**Instructions for the task**
Among the lines of the records, count those containing the word "density", then give the number alone.
══ Source data
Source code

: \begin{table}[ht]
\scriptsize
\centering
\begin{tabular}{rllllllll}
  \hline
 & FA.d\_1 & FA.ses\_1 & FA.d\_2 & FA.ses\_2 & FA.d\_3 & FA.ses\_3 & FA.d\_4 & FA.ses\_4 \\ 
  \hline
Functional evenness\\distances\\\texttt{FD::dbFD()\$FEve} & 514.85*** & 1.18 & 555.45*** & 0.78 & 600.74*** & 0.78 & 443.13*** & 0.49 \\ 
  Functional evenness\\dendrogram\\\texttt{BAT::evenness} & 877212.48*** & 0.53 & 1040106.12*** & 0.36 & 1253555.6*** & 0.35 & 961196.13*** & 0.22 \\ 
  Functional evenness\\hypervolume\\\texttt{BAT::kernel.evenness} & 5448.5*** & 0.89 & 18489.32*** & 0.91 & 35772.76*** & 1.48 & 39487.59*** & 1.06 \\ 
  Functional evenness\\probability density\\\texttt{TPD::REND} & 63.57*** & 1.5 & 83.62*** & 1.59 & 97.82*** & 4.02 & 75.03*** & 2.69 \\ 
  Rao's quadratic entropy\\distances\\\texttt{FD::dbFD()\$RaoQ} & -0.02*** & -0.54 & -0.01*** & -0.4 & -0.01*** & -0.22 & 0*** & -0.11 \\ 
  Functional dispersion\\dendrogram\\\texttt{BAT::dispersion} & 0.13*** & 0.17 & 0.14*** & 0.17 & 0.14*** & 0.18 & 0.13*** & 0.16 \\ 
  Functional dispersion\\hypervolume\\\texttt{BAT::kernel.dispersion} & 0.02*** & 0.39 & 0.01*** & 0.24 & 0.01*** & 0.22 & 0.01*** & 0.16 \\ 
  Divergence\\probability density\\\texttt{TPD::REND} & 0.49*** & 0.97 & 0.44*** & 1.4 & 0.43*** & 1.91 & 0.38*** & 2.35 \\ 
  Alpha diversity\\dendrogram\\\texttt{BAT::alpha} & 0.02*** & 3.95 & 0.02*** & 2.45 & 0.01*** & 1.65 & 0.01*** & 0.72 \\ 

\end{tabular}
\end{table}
════
**Exercise solution**
2